INDIANAPOLIS - NCAA interim president James Isch has a simple message for this year's convention attendees.
He's sticking to Myles Brand's game plan.
Isch will emphasize academics, the importance of diversity in athletic departments and financial stability in tough economic times when he speaks to school officials this week in Atlanta.
"We were on a path while Myles was at the helm of the NCAA, and we're continuing to maintain the momentum and we're going to prepare for the next president of the NCAA," Isch told The Associated Press in an interview. "We're going to leave it in a better place."
For the NCAA, this will be a different kind of convention.
Brand, the first university president to lead college sports' largest governing body, used his annual state of the association speech to establish the agenda for the next year.
Isch's job will be to set priorities for Brand's successor.
Brand died from pancreatic cancer in September and less than a week later, the executive committee selected Isch, vice president for administration and chief financial officer, to be the interim president.
He has no desire to keep the job.
"I am not a candidate nor will I be a candidate, and I think that's one of the reasons the executive committee selected me because they knew I didn't want to be a candidate," Isch said.
Which means the hot topic this week will be the search for a new leader.
NCAA officials have already announced a search committee and hired a search firm. Oregon State president Ed Ray, the new executive committee chairman, said he hopes to have a new president in place by the start of the next academic year, July 1.
But there are plenty of other issues on the table, too.

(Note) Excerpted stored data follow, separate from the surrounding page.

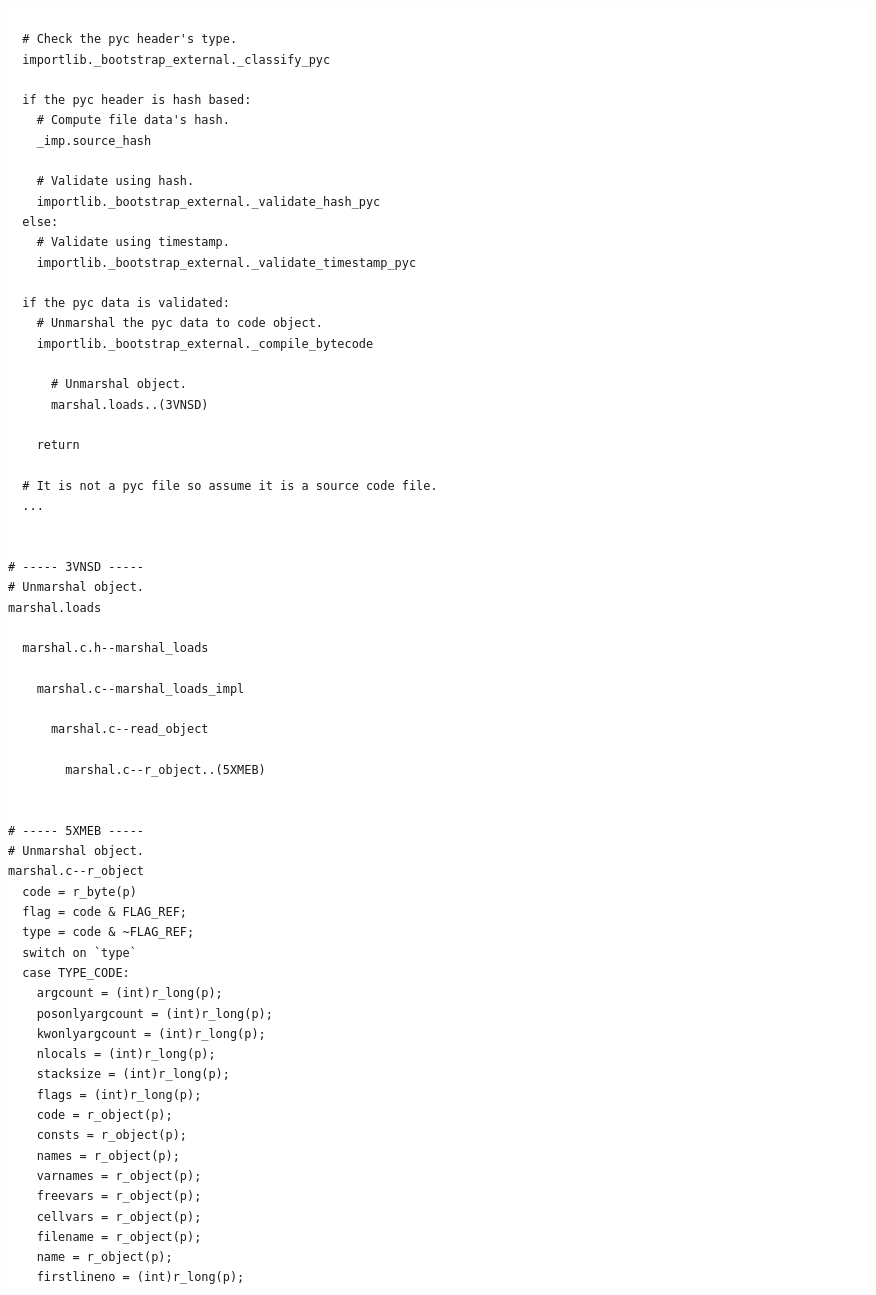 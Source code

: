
 ```

  # Check the pyc header's type.
  importlib._bootstrap_external._classify_pyc

  if the pyc header is hash based:
    # Compute file data's hash.
    _imp.source_hash

    # Validate using hash.
    importlib._bootstrap_external._validate_hash_pyc
  else:
    # Validate using timestamp.
    importlib._bootstrap_external._validate_timestamp_pyc

  if the pyc data is validated:
    # Unmarshal the pyc data to code object.
    importlib._bootstrap_external._compile_bytecode

      # Unmarshal object.
      marshal.loads..(3VNSD)

    return

  # It is not a pyc file so assume it is a source code file.
  ...


# ----- 3VNSD -----
# Unmarshal object.
marshal.loads

  marshal.c.h--marshal_loads

    marshal.c--marshal_loads_impl

      marshal.c--read_object

        marshal.c--r_object..(5XMEB)


# ----- 5XMEB -----
# Unmarshal object.
marshal.c--r_object
  code = r_byte(p)
  flag = code & FLAG_REF;
  type = code & ~FLAG_REF;
  switch on `type`
  case TYPE_CODE:
    argcount = (int)r_long(p);
    posonlyargcount = (int)r_long(p);
    kwonlyargcount = (int)r_long(p);
    nlocals = (int)r_long(p);
    stacksize = (int)r_long(p);
    flags = (int)r_long(p);
    code = r_object(p);
    consts = r_object(p);
    names = r_object(p);
    varnames = r_object(p);
    freevars = r_object(p);
    cellvars = r_object(p);
    filename = r_object(p);
    name = r_object(p);
    firstlineno = (int)r_long(p);
```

Legislative items expected to be voted upon include new rules to clean up basketball recruiting, proposals that would end consulting fees paid by the schools and prohibit schools from hiring a recruit's high school or summer league coaches to help with summer camps or clinics. College football teams could face new limits on the number of players it can sign in a recruiting class and how players with concussions are treated.
University presidents also could approve the elimination of foreign trips in all sports.
And Isch acknowledged that the NCAA is considering opting out of its lucrative television contract with CBS to broadcast the NCAA men's basketball tournament. Isch said he is only gathering information now and that a decision isn't expected until midyear.
Still, he is prepared to make that decision before the next NCAA president takes office, if necessary.
"The executive committee has been very clear that the president's office has the ability to proceed, but we don't know where we're going to be in search process at any particular time so we're playing that by ear," he said. "But we are not waiting, we are moving forward."
Brand's imprint will be all over this week's convention, too.
The NCAA is scheduled to present Brand, posthumously, with the Gerald R. Ford Award. His widow, Peg, is to accept the award in front of the membership.
And, of course, Isch plans to push the things Brand championed during his tenure- the progress being made by student-athletes in the classroom, the recent hires of minority coaches in college football and the well-being of student-athletes.
"They (the executive committee) didn't see this job as a caretaker," Isch said. "So I'm working very, very hard with the staff to keep the momentum from Myles moving forward.